É fato que a tipologia do posto de gasolina já entrou em declínio a algum tempo. Em 2016, estimava-se que 116.000 postos de gasolina estivessem em operação em toda a Europa, entretanto, até o final de 2017, esse número havia caído para 77 mil. Somente no Reino Unido, o número de postos de gasolina caiu 80% dos anos 70 para cá, apesar de que o consumo de combustível tenha aumentado em um 75% no mesmo período. Um estudo realizado em julho de 2019 pela BCG concluiu que, “até 80% dos atuais postos de distribuição e comercialização de combustíveis não serão mais rentáveis daqui a 15 anos.” Isso pode até parecer mentira, mas existem várias razões para começarmos a acreditar que o futuro dos postos de gasolina não é nem um pouco animador.

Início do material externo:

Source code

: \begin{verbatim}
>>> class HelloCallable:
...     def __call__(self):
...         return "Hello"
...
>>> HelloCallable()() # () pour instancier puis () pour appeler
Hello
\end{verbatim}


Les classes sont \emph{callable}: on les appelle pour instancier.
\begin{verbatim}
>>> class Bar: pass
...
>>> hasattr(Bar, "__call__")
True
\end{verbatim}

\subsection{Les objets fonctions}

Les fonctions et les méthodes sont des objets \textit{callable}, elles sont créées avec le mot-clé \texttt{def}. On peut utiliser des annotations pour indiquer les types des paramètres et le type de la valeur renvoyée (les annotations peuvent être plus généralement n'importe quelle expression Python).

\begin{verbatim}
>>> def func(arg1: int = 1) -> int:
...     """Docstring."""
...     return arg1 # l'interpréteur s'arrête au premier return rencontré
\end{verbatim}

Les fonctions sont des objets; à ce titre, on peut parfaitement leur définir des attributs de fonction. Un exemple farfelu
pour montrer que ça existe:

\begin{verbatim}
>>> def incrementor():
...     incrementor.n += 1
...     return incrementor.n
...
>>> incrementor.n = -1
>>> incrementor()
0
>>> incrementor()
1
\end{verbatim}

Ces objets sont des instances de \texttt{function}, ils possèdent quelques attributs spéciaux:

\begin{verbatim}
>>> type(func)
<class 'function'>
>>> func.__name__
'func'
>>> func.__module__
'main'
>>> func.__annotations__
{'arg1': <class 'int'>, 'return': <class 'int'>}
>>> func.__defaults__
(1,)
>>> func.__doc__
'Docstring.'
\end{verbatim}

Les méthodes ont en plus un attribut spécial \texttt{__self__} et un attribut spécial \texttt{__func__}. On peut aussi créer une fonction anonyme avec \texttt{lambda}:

Por um lado, o constante e crescente fluxo de pessoas para as cidades tem acelerado uma mudança generalizada dos meios de transporte privados por alternativas públicas cada dia mais eficientes e sustentáveis. No final de 2018, por exemplo, Luxemburgo tornou-se o primeiro país do mundo a oferecer transporte público gratuito a todos os seus cidadãos, e apenas algumas semanas depois, Paris decretou que o transporte público seria gratuito para todas as crianças menores de 11 anos, entre outras tantas mudanças que apontam em direção a uma transformação radical na maneia como nos relacionamos com veículos movidos a combustíveis fósseis. À medida que mais e mais cidades ao redor do mundo adotam políticas progressistas em relação ao transporte público e investem em novas alternativas, como o exemplo recente de Sydney ou Gotemburgo, o declínio do tradicional posto de gasolina torna-se cada dia mais evidente.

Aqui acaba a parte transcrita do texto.